* Exercise objective:
Exactly the lines from the start of the data through the line containing "- [Checked异常的缺" should be output, with both ends kept and nothing added.

* Information supplied:
*** Begin section ***

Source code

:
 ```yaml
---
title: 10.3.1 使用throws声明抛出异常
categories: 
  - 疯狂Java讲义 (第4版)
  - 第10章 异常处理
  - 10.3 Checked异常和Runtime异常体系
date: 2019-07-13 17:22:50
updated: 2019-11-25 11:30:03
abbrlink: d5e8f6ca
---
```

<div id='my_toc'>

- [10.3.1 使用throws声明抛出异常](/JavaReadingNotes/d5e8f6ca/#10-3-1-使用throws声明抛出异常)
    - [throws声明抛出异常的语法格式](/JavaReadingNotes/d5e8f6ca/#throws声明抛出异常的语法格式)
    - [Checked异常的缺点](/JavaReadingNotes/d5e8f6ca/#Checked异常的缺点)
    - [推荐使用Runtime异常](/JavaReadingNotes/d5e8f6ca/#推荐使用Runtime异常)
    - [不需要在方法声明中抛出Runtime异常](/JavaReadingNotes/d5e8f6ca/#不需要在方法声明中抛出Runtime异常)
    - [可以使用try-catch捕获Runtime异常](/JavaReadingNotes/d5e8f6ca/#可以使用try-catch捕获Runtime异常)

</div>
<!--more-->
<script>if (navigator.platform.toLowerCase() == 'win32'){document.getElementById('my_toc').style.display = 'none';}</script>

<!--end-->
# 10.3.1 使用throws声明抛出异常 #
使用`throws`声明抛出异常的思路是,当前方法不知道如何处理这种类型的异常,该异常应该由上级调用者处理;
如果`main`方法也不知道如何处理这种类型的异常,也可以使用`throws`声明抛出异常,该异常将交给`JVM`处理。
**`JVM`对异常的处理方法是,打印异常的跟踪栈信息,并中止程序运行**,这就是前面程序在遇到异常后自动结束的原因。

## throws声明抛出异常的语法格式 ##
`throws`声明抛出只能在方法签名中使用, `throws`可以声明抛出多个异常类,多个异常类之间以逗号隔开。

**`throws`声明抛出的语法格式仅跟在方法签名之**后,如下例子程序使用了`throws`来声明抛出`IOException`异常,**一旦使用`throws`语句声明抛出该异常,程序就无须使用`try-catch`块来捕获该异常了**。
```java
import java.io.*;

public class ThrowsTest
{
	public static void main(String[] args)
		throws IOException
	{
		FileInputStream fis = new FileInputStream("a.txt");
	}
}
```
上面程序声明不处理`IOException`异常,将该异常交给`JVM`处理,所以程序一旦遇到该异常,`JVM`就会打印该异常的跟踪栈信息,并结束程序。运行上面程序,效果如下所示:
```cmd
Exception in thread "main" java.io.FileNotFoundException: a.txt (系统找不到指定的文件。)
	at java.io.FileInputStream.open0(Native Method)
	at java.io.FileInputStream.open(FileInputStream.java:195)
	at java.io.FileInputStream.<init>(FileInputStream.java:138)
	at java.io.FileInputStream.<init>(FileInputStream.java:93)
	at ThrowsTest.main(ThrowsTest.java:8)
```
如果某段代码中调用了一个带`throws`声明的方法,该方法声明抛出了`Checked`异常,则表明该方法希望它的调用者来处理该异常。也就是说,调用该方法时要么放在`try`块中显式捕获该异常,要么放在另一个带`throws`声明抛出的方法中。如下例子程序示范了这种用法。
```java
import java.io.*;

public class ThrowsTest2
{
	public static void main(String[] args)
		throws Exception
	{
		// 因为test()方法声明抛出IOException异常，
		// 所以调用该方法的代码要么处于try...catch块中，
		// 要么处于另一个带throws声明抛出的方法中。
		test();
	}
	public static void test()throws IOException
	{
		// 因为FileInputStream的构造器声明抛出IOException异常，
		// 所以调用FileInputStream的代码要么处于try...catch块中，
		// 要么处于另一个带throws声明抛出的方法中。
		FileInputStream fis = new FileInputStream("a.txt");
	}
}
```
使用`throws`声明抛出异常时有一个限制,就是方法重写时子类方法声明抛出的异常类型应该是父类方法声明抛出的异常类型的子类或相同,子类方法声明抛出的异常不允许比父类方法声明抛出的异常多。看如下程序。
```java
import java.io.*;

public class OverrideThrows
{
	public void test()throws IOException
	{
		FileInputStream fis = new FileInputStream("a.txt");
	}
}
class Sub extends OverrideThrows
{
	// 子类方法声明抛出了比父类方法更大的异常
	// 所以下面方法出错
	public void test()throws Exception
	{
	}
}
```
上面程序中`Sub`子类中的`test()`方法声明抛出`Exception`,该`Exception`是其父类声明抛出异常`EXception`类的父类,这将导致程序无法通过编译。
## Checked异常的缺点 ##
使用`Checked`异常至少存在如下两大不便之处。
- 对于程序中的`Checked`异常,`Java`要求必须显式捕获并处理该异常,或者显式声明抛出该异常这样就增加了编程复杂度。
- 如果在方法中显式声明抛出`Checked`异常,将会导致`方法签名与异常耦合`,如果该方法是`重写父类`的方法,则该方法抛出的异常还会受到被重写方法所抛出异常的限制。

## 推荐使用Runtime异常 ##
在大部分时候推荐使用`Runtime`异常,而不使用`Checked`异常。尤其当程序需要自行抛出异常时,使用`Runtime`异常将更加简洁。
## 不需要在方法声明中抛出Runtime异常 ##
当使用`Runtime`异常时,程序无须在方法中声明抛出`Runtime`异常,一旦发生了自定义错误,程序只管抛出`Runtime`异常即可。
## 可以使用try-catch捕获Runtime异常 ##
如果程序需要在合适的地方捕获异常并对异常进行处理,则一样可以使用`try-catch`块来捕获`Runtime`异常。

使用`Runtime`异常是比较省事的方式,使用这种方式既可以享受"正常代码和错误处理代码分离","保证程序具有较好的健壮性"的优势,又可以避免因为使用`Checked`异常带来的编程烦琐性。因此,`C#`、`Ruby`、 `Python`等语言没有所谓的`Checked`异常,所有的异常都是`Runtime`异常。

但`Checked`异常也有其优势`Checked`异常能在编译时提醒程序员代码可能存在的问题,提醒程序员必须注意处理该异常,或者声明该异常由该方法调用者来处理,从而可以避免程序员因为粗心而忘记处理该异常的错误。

*** End section ***

* Result for this exercise:
Source code

:
 ```yaml
---
title: 10.3.1 使用throws声明抛出异常
categories: 
  - 疯狂Java讲义 (第4版)
  - 第10章 异常处理
  - 10.3 Checked异常和Runtime异常体系
date: 2019-07-13 17:22:50
updated: 2019-11-25 11:30:03
abbrlink: d5e8f6ca
---
```

<div id='my_toc'>

- [10.3.1 使用throws声明抛出异常](/JavaReadingNotes/d5e8f6ca/#10-3-1-使用throws声明抛出异常)
    - [throws声明抛出异常的语法格式](/JavaReadingNotes/d5e8f6ca/#throws声明抛出异常的语法格式)
    - [Checked异常的缺点](/JavaReadingNotes/d5e8f6ca/#Checked异常的缺点)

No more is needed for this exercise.